Press release from the Kansas Policy Institute
WICHITA – A new study, “Kansas County Budget Analysis – In Search of Efficient Government,” from Kansas Policy Institute compares 2009 per-resident spending across all 105 counties and creates a benchmarking tool for county officials and Kansas citizens. The findings suggest hundreds of millions of dollars in potential savings from improved efficiency and transparency. The full study can be found here, with complete data set here.
“Benchmarking is standard practice in the business world,” said study author and KPI president Dave Trabert. “From the corner grocery store to the largest manufacturer, employers do their very best to know how much it costs their competitors to build a widget, deliver a service, or conduct back office support. Governments also need to know what their competitors charge.”
The study groups counties by population to provide similar-sized comparisons and spending is broken out into nine categories, including general government, law enforcement, court services and emergency services. Stevens County budgeted $5,415.66 per-resident for the highest while Wyandotte spent the least per-resident at $449.52; median spending per-resident was $1,262.61. Some additional noteworthy findings;
* Johnson County spent $4.42 per-resident on County Commissioners, or nearly three times the $1.50 spent by Sedgwick County;
* The high total spender among counties with less than 5,000 residents was four times greater than the low spender;
* The high law enforcement spender among counties with population between 5,000 and 10,000 was six times greater than the low spender.
Trabert continues, “There may be good reason for certain cost variances but some of these numbers beg further analysis.

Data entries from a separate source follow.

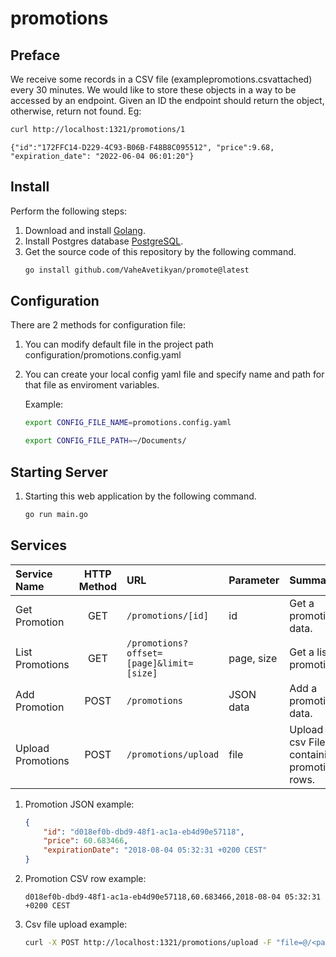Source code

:# promotions

## Preface
We receive some records in a CSV file (example ​promotions.csv​attached) every 30
minutes. We would like to store these objects in a way to be accessed by an endpoint.
Given an ID the endpoint should return the object, otherwise, return not found.
Eg:
```bash
curl http://localhost:1321/promotions/1
```
```
{"id":"172FFC14-D229-4C93-B06B-F48B8C095512", "price":9.68, "expiration_date": "2022-06-04 06:01:20"}
```

## Install
Perform the following steps:
1. Download and install [Golang](https://golang.org/).
1. Install Postgres database [PostgreSQL](https://www.postgresql.org/).
1. Get the source code of this repository by the following command.
    ```bash
    go install github.com/VaheAvetikyan/promote@latest
    ```
## Configuration
There are 2 methods for configuration file:
1. You can modify default file in the project path configuration/promotions.config.yaml
1. You can create your local config yaml file and specify name and path for that file as enviroment variables. 

    Example:
    ```bash
    export CONFIG_FILE_NAME=promotions.config.yaml
    ```
    ```bash
    export CONFIG_FILE_PATH=~/Documents/
    ```
    
## Starting Server
1. Starting this web application by the following command.
    ```bash
    go run main.go
    ```
    
## Services

|Service Name|HTTP Method|URL|Parameter|Summary|
|:---|:---:|:---|:---|:---|
|Get Promotion|GET|``/promotions/[id]``|id|Get a promotion data.|
|List Promotions|GET|``/promotions?offset=[page]&limit=[size]``|page, size|Get a list of promotions.|
|Add Promotion|POST|``/promotions``|JSON data|Add a promotion data.|
|Upload Promotions|POST|``/promotions/upload``|file|Upload a csv File containing promotion rows.|


1. Promotion JSON example: 
    ```JSON
    {
        "id": "d018ef0b-dbd9-48f1-ac1a-eb4d90e57118",
        "price": 60.683466,
        "expirationDate": "2018-08-04 05:32:31 +0200 CEST"
    }
    ```

1. Promotion CSV row example:
    ```
    d018ef0b-dbd9-48f1-ac1a-eb4d90e57118,60.683466,2018-08-04 05:32:31 +0200 CEST
    ```
1. Csv file upload example:
    ```bash
    curl -X POST http://localhost:1321/promotions/upload -F "file=@/<path>/<filename>.csv" -H "Content-Type: multipart/form-data"
    ```
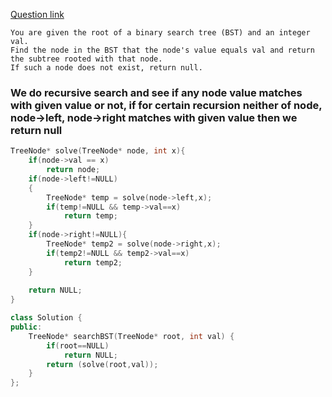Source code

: [Question link](https://leetcode.com/problems/search-in-a-binary-search-tree/)

```
You are given the root of a binary search tree (BST) and an integer val.
Find the node in the BST that the node's value equals val and return the subtree rooted with that node.
If such a node does not exist, return null.
```

### We do recursive search and see if any node value matches with given value or not, if for certain recursion neither of node, node->left, node->right matches with given value then we return null

```cpp 
TreeNode* solve(TreeNode* node, int x){
    if(node->val == x)
        return node;
    if(node->left!=NULL)
    {
        TreeNode* temp = solve(node->left,x);
        if(temp!=NULL && temp->val==x)
            return temp;
    }
    if(node->right!=NULL){
        TreeNode* temp2 = solve(node->right,x);
        if(temp2!=NULL && temp2->val==x)
            return temp2;
    }
    
    return NULL;
}

class Solution {
public:
    TreeNode* searchBST(TreeNode* root, int val) {
        if(root==NULL)
            return NULL;
        return (solve(root,val));
    }
};

```
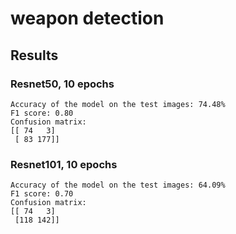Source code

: # weapon detection

## Results

### Resnet50, 10 epochs
```
Accuracy of the model on the test images: 74.48%
F1 score: 0.80
Confusion matrix:
[[ 74   3]
 [ 83 177]]
```

### Resnet101, 10 epochs
```
Accuracy of the model on the test images: 64.09%
F1 score: 0.70
Confusion matrix:
[[ 74   3]
 [118 142]]
```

Why does it cost one county $259.37 per resident to fund county commissioners, but the four counties with the closest population only spend $13.14? Certainly, there are differences in quality, demographics, and other factors but that cost difference is absolutely worth exploring. More transparency and clearer reporting will only give taxpayers and officials better information on which to base decisions.”
“This study should be viewed as a tool to address government budget challenges without raising taxes or unnecessarily eliminating services. The state and local tax burden is already costing jobs and prompting people to leave Kansas; we must find creative ways to lower the tax burden and reverse those trends.” Trabert finishes with, “Bottom line, benchmarking allows for better decision making.”